Bethany Church’s weekly businessmen’s luncheon seeks to unify local business leaders
through fellowship and a focus on biblical business principles
by Susan Brown
“Life is a hurdles race. You run, hurdle, run, hurdle…you’ve got to get over every day – there are going to be trials.” But meeting together strengthens and recharges men to face the stress, the temptations and the cultural onslaught they face daily, according to Bethany Church Associate Pastor Hank Henagan. The church draws up to 150 men each Wednesday at noon for a businessmen’s luncheon at the South Baton Rouge campus off Siegen Lane and I-10. And it’s growing.
“Ninety percent of the men who come to this do not go to Bethany,” explains Henagan. “They’re from all denominations. It’s the men around the table, the relationships that they have bonded with over the years.” Bethany pastors teach a business lesson based on biblical principles. Discussion follows around each table with a chance for men to work on practical applications to their own situations.
A key principle is ordering priorities according to biblical standards: “God, Christ, you, your family and your vocation,” says Henagan. “If you aren’t right, nothing below you is going to be right. Your family isn’t going to be right, your vocation isn’t going to be right. And the world flips it. My vocation, my vocation, my vocation.”

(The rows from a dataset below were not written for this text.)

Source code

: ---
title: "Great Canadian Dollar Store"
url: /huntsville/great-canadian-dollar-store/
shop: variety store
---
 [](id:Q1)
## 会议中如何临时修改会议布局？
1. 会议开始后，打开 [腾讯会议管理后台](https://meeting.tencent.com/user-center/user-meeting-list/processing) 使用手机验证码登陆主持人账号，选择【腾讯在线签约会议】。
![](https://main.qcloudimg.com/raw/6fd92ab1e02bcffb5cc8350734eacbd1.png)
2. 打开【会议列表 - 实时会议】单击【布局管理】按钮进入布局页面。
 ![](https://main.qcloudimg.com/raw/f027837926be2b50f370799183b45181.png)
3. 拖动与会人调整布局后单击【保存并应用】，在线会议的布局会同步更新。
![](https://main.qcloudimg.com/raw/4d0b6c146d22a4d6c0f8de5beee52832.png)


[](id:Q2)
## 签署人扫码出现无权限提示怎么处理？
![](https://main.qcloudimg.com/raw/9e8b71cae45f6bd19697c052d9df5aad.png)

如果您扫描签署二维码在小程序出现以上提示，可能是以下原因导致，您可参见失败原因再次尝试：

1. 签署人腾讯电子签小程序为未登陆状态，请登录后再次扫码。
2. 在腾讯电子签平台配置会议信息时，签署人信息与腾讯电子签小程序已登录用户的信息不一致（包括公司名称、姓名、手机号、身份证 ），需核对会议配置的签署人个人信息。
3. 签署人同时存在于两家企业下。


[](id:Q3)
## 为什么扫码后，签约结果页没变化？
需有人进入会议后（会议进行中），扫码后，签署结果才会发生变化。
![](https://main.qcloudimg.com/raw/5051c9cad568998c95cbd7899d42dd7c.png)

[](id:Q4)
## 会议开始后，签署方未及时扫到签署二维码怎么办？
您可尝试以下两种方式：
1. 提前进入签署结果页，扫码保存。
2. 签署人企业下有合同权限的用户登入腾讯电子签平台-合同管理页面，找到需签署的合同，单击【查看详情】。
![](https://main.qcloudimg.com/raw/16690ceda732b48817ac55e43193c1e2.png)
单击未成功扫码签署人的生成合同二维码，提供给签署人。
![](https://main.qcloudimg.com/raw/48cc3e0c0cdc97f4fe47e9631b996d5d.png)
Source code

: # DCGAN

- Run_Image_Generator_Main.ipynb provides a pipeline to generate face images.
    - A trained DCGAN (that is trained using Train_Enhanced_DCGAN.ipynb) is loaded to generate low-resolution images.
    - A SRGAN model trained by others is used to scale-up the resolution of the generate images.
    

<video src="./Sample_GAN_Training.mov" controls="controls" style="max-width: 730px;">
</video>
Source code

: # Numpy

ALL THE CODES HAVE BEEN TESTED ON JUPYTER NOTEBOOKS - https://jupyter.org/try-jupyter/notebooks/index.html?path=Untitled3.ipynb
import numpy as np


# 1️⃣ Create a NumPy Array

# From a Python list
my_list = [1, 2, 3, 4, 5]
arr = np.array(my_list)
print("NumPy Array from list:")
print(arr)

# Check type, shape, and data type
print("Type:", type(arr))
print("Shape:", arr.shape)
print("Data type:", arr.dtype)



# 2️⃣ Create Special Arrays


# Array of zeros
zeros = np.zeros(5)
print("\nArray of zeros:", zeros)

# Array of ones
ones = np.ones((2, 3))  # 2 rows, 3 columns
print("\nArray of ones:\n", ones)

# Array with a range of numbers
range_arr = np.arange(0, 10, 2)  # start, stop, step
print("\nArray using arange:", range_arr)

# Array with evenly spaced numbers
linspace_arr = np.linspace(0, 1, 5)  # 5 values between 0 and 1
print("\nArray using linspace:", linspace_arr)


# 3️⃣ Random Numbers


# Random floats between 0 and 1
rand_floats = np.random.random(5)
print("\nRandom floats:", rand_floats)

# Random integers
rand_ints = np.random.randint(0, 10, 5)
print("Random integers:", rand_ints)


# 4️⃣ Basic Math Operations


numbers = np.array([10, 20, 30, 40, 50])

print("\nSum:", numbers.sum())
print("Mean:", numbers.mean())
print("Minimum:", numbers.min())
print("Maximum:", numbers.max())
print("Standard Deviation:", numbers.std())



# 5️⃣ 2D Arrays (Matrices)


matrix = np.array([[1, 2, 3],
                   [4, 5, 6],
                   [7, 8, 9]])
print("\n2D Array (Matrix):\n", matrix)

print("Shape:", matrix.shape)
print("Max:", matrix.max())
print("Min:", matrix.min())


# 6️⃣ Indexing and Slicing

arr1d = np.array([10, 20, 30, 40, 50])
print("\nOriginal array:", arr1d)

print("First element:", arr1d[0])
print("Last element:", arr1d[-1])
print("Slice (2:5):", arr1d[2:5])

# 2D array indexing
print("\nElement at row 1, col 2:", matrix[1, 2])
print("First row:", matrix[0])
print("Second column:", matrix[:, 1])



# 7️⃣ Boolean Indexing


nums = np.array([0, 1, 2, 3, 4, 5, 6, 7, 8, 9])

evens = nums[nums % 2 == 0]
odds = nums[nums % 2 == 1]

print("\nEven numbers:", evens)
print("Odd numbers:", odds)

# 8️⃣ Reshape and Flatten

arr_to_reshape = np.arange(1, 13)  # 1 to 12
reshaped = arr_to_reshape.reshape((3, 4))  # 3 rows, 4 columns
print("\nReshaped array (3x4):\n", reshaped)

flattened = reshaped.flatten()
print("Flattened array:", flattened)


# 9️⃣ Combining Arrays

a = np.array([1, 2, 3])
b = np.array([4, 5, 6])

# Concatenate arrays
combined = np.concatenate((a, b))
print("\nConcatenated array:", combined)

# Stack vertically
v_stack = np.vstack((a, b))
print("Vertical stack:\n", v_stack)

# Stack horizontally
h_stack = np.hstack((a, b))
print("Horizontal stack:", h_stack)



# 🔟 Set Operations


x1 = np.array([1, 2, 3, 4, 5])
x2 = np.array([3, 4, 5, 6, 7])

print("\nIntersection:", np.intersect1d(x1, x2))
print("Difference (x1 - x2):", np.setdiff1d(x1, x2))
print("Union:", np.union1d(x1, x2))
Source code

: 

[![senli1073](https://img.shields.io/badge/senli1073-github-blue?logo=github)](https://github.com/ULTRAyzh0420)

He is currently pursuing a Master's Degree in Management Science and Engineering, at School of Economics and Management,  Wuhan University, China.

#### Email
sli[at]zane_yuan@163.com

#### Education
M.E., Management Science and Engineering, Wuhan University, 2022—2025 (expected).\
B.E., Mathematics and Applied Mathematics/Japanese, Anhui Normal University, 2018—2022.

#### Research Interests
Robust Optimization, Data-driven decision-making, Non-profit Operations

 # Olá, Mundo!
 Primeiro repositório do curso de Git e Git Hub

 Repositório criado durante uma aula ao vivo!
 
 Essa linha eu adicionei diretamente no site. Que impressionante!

Instead, Henagan says, spiritual commitment should guide a man’s life and work. He encourages men to be faithful in their churches and to be light to their communities and workplaces. He has a special interest in mentoring those without fathers in the home. Henagan believes that keeping families intact and in church is part of rebuilding the spiritual strength of America in the same way that God prompted Nehemiah to rebuild the walls of Jerusalem. A spiritually strong family and nation needs fathers who are strong in faith and lead with God’s Word rather than the opinions of the prevailing culture.

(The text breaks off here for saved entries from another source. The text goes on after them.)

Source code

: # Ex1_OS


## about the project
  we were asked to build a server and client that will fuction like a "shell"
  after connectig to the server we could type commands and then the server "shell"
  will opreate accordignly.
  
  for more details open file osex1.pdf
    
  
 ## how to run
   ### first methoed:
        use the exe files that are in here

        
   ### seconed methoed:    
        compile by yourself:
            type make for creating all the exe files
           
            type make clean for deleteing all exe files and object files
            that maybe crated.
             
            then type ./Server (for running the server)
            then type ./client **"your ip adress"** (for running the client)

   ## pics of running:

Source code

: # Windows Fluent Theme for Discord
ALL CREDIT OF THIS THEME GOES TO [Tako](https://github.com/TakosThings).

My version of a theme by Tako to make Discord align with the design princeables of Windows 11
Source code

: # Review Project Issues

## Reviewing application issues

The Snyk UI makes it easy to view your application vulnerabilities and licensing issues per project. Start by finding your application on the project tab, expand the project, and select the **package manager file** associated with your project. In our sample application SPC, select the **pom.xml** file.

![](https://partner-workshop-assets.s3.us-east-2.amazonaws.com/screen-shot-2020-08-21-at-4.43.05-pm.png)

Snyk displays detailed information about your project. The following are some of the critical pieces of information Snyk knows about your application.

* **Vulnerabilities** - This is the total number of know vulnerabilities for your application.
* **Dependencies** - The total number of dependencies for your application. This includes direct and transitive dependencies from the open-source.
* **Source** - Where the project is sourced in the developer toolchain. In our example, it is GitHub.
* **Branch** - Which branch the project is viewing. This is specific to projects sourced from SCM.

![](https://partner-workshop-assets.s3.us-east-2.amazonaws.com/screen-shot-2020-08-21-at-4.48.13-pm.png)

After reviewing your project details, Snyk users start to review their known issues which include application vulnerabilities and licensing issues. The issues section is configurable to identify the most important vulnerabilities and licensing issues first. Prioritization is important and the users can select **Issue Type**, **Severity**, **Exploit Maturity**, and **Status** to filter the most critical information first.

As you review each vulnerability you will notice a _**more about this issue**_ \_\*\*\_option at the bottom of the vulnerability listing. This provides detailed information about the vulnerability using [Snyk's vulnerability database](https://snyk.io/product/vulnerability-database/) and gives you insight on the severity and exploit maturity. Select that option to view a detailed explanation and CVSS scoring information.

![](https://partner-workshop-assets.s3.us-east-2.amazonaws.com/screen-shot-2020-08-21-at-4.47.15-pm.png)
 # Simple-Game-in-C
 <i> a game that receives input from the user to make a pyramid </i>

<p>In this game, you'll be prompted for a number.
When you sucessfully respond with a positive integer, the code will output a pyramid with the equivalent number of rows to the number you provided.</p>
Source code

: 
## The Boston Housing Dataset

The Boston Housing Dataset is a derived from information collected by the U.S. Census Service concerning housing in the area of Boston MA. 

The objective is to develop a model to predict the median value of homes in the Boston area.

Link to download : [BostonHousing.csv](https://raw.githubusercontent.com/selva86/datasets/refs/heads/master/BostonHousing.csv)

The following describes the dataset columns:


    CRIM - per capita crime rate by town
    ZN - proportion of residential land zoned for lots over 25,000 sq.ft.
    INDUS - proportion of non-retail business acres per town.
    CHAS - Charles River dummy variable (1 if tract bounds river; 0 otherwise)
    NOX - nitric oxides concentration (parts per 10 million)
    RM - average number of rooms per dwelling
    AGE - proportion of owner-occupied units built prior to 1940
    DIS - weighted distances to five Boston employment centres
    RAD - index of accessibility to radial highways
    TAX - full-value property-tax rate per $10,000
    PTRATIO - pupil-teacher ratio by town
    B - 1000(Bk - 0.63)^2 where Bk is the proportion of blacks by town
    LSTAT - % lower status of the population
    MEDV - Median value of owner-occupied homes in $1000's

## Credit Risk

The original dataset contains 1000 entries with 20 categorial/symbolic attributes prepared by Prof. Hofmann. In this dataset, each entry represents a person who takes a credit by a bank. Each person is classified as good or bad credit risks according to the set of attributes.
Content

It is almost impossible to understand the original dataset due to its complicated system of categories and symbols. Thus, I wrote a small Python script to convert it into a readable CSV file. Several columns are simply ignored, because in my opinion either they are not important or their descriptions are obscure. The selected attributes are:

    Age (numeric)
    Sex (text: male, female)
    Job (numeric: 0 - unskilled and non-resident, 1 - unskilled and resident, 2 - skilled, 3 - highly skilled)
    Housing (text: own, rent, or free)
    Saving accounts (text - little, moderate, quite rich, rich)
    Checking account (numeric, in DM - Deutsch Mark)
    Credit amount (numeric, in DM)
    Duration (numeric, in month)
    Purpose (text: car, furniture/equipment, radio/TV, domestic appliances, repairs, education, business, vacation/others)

Henagan encourages men to be open to what God is doing in their lives even when it is not what they expected. As part of his ministry at Bethany, he helps young people decide what they want to do in life by identifying the things they most enjoy. He encourages men to take their interests and skills seriously instead of suffering through a vocation for which they have no enthusiasm. Sometimes, that can mean a career change. “Put God first and follow your heart. What He’s put on your heart to do, go do. Follow your passion, not your pension.”
As part of his mentoring ministry, Henagan wants to pass along what he’s learned to those exploring their career options. After earning a degree in marketing he went to work for a bank – and hated it. “I said there’s got to be more to life than this.” At a downtown bookstore, he came across a self-help book, The Magic of Thinking Big by Dr. David Schwartz (1959). “Other than the Bible, that book changed my life,” he says.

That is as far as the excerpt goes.